Ehang makes first passenger drone flight in Estonia

A passenger drone has flown for the first time in an Estonian city.

Although it did not have any passengers in it, the Ehang 216 passenger autonomous aerial vehicle made a successful Beyond the Visual Line of Sight (BVLOS) flight from Tarto Airport in Estonia’s second largest city to the Estonian Aviation Museum about fourteen or so kilometres away.

Ehang did not say how long it took for the Ehang 216 drone to arrive at its destination, but the journey usually takes between fifteen and eighteen minutes on the busy roads. Ehang’s passenger drone has a top speed of 130 km/h at an altitude of 3,000 metres. Its maximum flight range is 35km, and it can stay in the air for 21 minutes before needing to recharge its batteries.

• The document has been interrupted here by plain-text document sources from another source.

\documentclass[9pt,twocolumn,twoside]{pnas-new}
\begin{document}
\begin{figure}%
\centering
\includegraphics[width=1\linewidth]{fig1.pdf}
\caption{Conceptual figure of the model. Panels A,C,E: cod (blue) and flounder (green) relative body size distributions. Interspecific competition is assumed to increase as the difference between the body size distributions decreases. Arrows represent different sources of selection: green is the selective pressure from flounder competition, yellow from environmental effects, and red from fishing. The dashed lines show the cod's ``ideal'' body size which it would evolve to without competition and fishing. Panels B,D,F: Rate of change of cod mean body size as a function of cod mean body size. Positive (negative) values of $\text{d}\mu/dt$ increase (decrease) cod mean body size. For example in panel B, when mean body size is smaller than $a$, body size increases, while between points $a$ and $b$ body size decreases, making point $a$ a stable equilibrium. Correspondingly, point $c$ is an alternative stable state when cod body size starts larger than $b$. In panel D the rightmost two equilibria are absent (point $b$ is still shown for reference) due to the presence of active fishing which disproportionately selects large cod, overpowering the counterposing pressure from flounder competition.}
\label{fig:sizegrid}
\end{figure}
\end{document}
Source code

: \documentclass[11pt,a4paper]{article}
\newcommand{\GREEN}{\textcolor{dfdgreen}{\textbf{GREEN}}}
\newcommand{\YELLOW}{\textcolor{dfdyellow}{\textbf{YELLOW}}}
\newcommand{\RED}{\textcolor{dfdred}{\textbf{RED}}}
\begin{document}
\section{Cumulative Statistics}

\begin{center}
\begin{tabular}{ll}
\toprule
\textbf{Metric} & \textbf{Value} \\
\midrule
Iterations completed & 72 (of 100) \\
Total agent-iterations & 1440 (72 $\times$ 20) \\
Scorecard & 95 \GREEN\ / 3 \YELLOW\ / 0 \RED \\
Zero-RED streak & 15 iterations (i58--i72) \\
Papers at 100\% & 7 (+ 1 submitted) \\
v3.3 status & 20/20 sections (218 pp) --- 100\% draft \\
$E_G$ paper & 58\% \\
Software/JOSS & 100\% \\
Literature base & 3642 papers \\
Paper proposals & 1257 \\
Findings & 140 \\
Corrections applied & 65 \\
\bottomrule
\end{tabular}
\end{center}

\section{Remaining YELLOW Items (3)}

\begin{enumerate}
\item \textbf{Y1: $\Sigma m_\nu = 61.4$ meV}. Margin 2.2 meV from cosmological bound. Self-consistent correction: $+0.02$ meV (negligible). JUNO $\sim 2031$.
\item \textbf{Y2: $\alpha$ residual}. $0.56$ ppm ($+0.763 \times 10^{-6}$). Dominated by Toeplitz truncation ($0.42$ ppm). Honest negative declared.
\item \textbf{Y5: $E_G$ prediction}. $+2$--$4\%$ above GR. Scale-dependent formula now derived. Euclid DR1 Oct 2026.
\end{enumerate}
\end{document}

The flight was done as part of the second Gulf of Finland (GOF) Integrated Urban Space Validation, a European Union project aimed at safely, securely, and sustainably demonstrating the operational validity of serving combined UAS, eVTOL and manned operations in a unified, dense urban airspace using current ATM and U-space services and systems.

Tartu has an estimated population of 91,000 residents.

“Our flagship passenger-grade AAV EHang 216 and Falcon logistics model have completed Beyond Visual Line of Sight (“BVLOS”) trial flights for airport transport and parcel delivery in Estonia under the European Union’s GOF 2.0 Integrated Urban Airspace Validation (“GOF 2.0”) project to demonstrate safe, autonomous and eco-friendly urban air mobility (“UAM”) and the integration of unmanned aerial vehicles and air taxis into manned operations with air traffic management (“ATM”) and U-space services,” Ehang said in a statement.

The Falcon drone also flew from the airport to the museum in a cargo delivery demonstration to prove the uses cases and scenarios of automated parcel delivery drones operating at low level.

Launched in February this year, the GOF 2.0 is one of several projects managed by the SESAR Joint Undertaking, which are dedicated to U-space, the European Commission’s initiative for safe and secure integration of drones into the airspace. The demonstrations focus on validation of the GOF 2.0 architecture for highly automated real-time separation assurance in dense air space, including precision weather and telecom networks for air-ground communication and will significantly contribute to understanding how the safe integration of UAM and other commercial drone operations into ATM Airspace without degrading safety, security or disrupting current airspace operations can be implemented.

“The Estonian Transport Administration issued a Special Permit to EHang for trial flights in designated Estonian airspace until the end of 2021,” Ehang added.

“The EHang 216 is the first passenger-grade AAV to have conducted BVLOS trial flights in Estonian airspace. During the live trials, the EHang 216 performed a flight mission of passenger VIP transport scenario from the Tartu Airport to the Estonian Aviation Museum, no passenger onboard, to demonstrate the uses cases and scenarios of eVTOL (electric vertical take-off and landing) intra-urban and peri-urban flights.”

According to Ehang, more flights are scheduled for the duration of the two-year project, with focus on entry into and out of defined airspaces. The trials will demonstrate how manned and unmanned aviation can enter and leave various types of airspace, such as controlled/uncontrolled airspace and U-space airspace.

“To date, EHang has conducted multiple trial and demo flights of its passenger-grade AAVs in 10 countries across Asia, Europe, and North America. EHang will continue further involvements in GOF 2.0 and plan to conduct more trial flights in Europe to demonstrate the validity, safety, security and sustainability of unmanned aerial systems and manned operations in a unified, dense urban airspace using existing ATM and U-space services and systems.”